EXERCISE INSTRUCTIONS =>
All of the records must be set down again word for word.
----------
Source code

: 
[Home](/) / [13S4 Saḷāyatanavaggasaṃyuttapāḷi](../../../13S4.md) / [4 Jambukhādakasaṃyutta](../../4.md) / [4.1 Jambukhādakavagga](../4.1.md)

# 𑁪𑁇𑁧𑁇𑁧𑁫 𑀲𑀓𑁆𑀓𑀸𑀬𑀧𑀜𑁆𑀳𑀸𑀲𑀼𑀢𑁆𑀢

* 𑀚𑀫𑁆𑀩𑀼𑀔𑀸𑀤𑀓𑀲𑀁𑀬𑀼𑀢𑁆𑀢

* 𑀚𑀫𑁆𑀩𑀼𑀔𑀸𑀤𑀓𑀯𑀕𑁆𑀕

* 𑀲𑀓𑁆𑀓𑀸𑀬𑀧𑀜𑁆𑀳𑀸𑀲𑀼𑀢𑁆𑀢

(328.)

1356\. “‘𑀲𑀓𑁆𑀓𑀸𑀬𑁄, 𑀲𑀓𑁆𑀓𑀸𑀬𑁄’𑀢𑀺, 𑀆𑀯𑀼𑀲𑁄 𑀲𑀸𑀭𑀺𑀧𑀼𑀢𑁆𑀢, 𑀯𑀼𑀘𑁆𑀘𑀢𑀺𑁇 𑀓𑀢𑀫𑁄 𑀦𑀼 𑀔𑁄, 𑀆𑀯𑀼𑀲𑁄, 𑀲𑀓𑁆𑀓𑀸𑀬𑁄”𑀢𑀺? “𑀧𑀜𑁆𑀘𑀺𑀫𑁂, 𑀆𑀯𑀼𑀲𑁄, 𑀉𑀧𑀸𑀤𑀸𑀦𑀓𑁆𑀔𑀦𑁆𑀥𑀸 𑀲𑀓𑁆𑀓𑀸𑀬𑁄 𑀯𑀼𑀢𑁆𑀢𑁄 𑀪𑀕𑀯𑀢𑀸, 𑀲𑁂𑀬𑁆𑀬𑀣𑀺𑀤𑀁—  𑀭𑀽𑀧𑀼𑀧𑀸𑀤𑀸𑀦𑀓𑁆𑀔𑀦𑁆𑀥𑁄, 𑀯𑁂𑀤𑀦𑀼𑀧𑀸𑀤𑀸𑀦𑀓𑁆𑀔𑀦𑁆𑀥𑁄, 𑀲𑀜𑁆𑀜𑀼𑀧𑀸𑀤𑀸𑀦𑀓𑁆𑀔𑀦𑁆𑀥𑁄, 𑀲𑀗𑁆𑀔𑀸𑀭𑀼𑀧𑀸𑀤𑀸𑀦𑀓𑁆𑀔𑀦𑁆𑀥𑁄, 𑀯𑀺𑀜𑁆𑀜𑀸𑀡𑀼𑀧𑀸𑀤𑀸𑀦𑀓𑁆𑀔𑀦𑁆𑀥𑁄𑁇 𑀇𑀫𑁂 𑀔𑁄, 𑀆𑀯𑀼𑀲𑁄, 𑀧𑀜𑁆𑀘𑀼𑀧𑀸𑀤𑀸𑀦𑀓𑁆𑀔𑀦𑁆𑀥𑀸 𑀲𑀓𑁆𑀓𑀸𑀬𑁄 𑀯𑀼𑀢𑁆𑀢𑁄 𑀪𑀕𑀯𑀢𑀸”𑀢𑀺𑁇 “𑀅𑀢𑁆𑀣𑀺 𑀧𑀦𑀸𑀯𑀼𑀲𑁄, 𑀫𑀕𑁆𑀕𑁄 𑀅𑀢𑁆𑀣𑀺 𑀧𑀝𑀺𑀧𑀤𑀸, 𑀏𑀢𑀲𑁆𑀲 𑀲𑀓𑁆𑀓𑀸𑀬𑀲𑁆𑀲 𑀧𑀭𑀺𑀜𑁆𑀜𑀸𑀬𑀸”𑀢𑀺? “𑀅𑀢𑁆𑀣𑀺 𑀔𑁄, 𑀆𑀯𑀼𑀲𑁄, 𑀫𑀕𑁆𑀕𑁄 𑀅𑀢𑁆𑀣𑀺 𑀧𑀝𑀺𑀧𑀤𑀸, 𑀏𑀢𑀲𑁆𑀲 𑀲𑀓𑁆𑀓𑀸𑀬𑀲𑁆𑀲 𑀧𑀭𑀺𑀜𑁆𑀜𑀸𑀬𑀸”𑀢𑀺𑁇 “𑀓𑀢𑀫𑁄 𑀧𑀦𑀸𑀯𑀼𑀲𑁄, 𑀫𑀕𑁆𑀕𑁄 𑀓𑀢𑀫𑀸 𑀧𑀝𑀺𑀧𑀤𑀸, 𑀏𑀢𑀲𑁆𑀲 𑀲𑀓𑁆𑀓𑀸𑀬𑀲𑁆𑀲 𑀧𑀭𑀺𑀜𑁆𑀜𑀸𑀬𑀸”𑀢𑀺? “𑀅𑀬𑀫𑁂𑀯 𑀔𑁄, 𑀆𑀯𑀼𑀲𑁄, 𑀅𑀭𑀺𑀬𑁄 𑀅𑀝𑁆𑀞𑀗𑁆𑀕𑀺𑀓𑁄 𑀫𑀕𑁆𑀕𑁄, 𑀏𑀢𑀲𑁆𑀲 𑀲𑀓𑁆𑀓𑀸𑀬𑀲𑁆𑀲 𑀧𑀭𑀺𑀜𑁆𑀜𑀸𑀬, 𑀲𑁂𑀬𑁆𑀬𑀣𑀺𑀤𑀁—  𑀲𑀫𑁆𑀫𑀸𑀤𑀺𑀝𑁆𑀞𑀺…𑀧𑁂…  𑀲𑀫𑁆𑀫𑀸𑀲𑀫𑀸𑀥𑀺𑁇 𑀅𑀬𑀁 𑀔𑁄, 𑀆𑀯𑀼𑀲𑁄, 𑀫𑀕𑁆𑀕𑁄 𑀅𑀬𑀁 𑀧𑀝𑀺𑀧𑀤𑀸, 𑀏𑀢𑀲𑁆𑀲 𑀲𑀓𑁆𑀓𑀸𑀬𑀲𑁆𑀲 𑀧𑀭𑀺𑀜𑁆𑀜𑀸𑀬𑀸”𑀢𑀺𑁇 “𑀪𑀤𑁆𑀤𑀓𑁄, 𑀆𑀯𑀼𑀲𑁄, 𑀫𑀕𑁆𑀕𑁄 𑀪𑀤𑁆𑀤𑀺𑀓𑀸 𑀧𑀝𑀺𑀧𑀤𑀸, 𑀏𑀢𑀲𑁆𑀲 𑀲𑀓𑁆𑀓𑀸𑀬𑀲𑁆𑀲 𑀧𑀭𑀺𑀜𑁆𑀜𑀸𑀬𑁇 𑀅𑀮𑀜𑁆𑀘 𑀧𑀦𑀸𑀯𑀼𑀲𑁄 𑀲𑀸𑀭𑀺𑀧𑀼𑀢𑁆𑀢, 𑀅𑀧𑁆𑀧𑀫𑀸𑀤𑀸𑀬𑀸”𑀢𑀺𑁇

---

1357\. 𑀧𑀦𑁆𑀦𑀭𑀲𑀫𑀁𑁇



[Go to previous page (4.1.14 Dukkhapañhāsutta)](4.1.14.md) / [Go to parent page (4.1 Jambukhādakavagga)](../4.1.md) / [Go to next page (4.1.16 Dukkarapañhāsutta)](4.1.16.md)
----------
ANSWER TO THE EXERCISE =>
Source code

: 
[Home](/) / [13S4 Saḷāyatanavaggasaṃyuttapāḷi](../../../13S4.md) / [4 Jambukhādakasaṃyutta](../../4.md) / [4.1 Jambukhādakavagga](../4.1.md)

# 𑁪𑁇𑁧𑁇𑁧𑁫 𑀲𑀓𑁆𑀓𑀸𑀬𑀧𑀜𑁆𑀳𑀸𑀲𑀼𑀢𑁆𑀢

* 𑀚𑀫𑁆𑀩𑀼𑀔𑀸𑀤𑀓𑀲𑀁𑀬𑀼𑀢𑁆𑀢

* 𑀚𑀫𑁆𑀩𑀼𑀔𑀸𑀤𑀓𑀯𑀕𑁆𑀕

* 𑀲𑀓𑁆𑀓𑀸𑀬𑀧𑀜𑁆𑀳𑀸𑀲𑀼𑀢𑁆𑀢

(328.)

1356\. “‘𑀲𑀓𑁆𑀓𑀸𑀬𑁄, 𑀲𑀓𑁆𑀓𑀸𑀬𑁄’𑀢𑀺, 𑀆𑀯𑀼𑀲𑁄 𑀲𑀸𑀭𑀺𑀧𑀼𑀢𑁆𑀢, 𑀯𑀼𑀘𑁆𑀘𑀢𑀺𑁇 𑀓𑀢𑀫𑁄 𑀦𑀼 𑀔𑁄, 𑀆𑀯𑀼𑀲𑁄, 𑀲𑀓𑁆𑀓𑀸𑀬𑁄”𑀢𑀺? “𑀧𑀜𑁆𑀘𑀺𑀫𑁂, 𑀆𑀯𑀼𑀲𑁄, 𑀉𑀧𑀸𑀤𑀸𑀦𑀓𑁆𑀔𑀦𑁆𑀥𑀸 𑀲𑀓𑁆𑀓𑀸𑀬𑁄 𑀯𑀼𑀢𑁆𑀢𑁄 𑀪𑀕𑀯𑀢𑀸, 𑀲𑁂𑀬𑁆𑀬𑀣𑀺𑀤𑀁—  𑀭𑀽𑀧𑀼𑀧𑀸𑀤𑀸𑀦𑀓𑁆𑀔𑀦𑁆𑀥𑁄, 𑀯𑁂𑀤𑀦𑀼𑀧𑀸𑀤𑀸𑀦𑀓𑁆𑀔𑀦𑁆𑀥𑁄, 𑀲𑀜𑁆𑀜𑀼𑀧𑀸𑀤𑀸𑀦𑀓𑁆𑀔𑀦𑁆𑀥𑁄, 𑀲𑀗𑁆𑀔𑀸𑀭𑀼𑀧𑀸𑀤𑀸𑀦𑀓𑁆𑀔𑀦𑁆𑀥𑁄, 𑀯𑀺𑀜𑁆𑀜𑀸𑀡𑀼𑀧𑀸𑀤𑀸𑀦𑀓𑁆𑀔𑀦𑁆𑀥𑁄𑁇 𑀇𑀫𑁂 𑀔𑁄, 𑀆𑀯𑀼𑀲𑁄, 𑀧𑀜𑁆𑀘𑀼𑀧𑀸𑀤𑀸𑀦𑀓𑁆𑀔𑀦𑁆𑀥𑀸 𑀲𑀓𑁆𑀓𑀸𑀬𑁄 𑀯𑀼𑀢𑁆𑀢𑁄 𑀪𑀕𑀯𑀢𑀸”𑀢𑀺𑁇 “𑀅𑀢𑁆𑀣𑀺 𑀧𑀦𑀸𑀯𑀼𑀲𑁄, 𑀫𑀕𑁆𑀕𑁄 𑀅𑀢𑁆𑀣𑀺 𑀧𑀝𑀺𑀧𑀤𑀸, 𑀏𑀢𑀲𑁆𑀲 𑀲𑀓𑁆𑀓𑀸𑀬𑀲𑁆𑀲 𑀧𑀭𑀺𑀜𑁆𑀜𑀸𑀬𑀸”𑀢𑀺? “𑀅𑀢𑁆𑀣𑀺 𑀔𑁄, 𑀆𑀯𑀼𑀲𑁄, 𑀫𑀕𑁆𑀕𑁄 𑀅𑀢𑁆𑀣𑀺 𑀧𑀝𑀺𑀧𑀤𑀸, 𑀏𑀢𑀲𑁆𑀲 𑀲𑀓𑁆𑀓𑀸𑀬𑀲𑁆𑀲 𑀧𑀭𑀺𑀜𑁆𑀜𑀸𑀬𑀸”𑀢𑀺𑁇 “𑀓𑀢𑀫𑁄 𑀧𑀦𑀸𑀯𑀼𑀲𑁄, 𑀫𑀕𑁆𑀕𑁄 𑀓𑀢𑀫𑀸 𑀧𑀝𑀺𑀧𑀤𑀸, 𑀏𑀢𑀲𑁆𑀲 𑀲𑀓𑁆𑀓𑀸𑀬𑀲𑁆𑀲 𑀧𑀭𑀺𑀜𑁆𑀜𑀸𑀬𑀸”𑀢𑀺? “𑀅𑀬𑀫𑁂𑀯 𑀔𑁄, 𑀆𑀯𑀼𑀲𑁄, 𑀅𑀭𑀺𑀬𑁄 𑀅𑀝𑁆𑀞𑀗𑁆𑀕𑀺𑀓𑁄 𑀫𑀕𑁆𑀕𑁄, 𑀏𑀢𑀲𑁆𑀲 𑀲𑀓𑁆𑀓𑀸𑀬𑀲𑁆𑀲 𑀧𑀭𑀺𑀜𑁆𑀜𑀸𑀬, 𑀲𑁂𑀬𑁆𑀬𑀣𑀺𑀤𑀁—  𑀲𑀫𑁆𑀫𑀸𑀤𑀺𑀝𑁆𑀞𑀺…𑀧𑁂…  𑀲𑀫𑁆𑀫𑀸𑀲𑀫𑀸𑀥𑀺𑁇 𑀅𑀬𑀁 𑀔𑁄, 𑀆𑀯𑀼𑀲𑁄, 𑀫𑀕𑁆𑀕𑁄 𑀅𑀬𑀁 𑀧𑀝𑀺𑀧𑀤𑀸, 𑀏𑀢𑀲𑁆𑀲 𑀲𑀓𑁆𑀓𑀸𑀬𑀲𑁆𑀲 𑀧𑀭𑀺𑀜𑁆𑀜𑀸𑀬𑀸”𑀢𑀺𑁇 “𑀪𑀤𑁆𑀤𑀓𑁄, 𑀆𑀯𑀼𑀲𑁄, 𑀫𑀕𑁆𑀕𑁄 𑀪𑀤𑁆𑀤𑀺𑀓𑀸 𑀧𑀝𑀺𑀧𑀤𑀸, 𑀏𑀢𑀲𑁆𑀲 𑀲𑀓𑁆𑀓𑀸𑀬𑀲𑁆𑀲 𑀧𑀭𑀺𑀜𑁆𑀜𑀸𑀬𑁇 𑀅𑀮𑀜𑁆𑀘 𑀧𑀦𑀸𑀯𑀼𑀲𑁄 𑀲𑀸𑀭𑀺𑀧𑀼𑀢𑁆𑀢, 𑀅𑀧𑁆𑀧𑀫𑀸𑀤𑀸𑀬𑀸”𑀢𑀺𑁇

---

1357\. 𑀧𑀦𑁆𑀦𑀭𑀲𑀫𑀁𑁇



[Go to previous page (4.1.14 Dukkhapañhāsutta)](4.1.14.md) / [Go to parent page (4.1 Jambukhādakavagga)](../4.1.md) / [Go to next page (4.1.16 Dukkarapañhāsutta)](4.1.16.md)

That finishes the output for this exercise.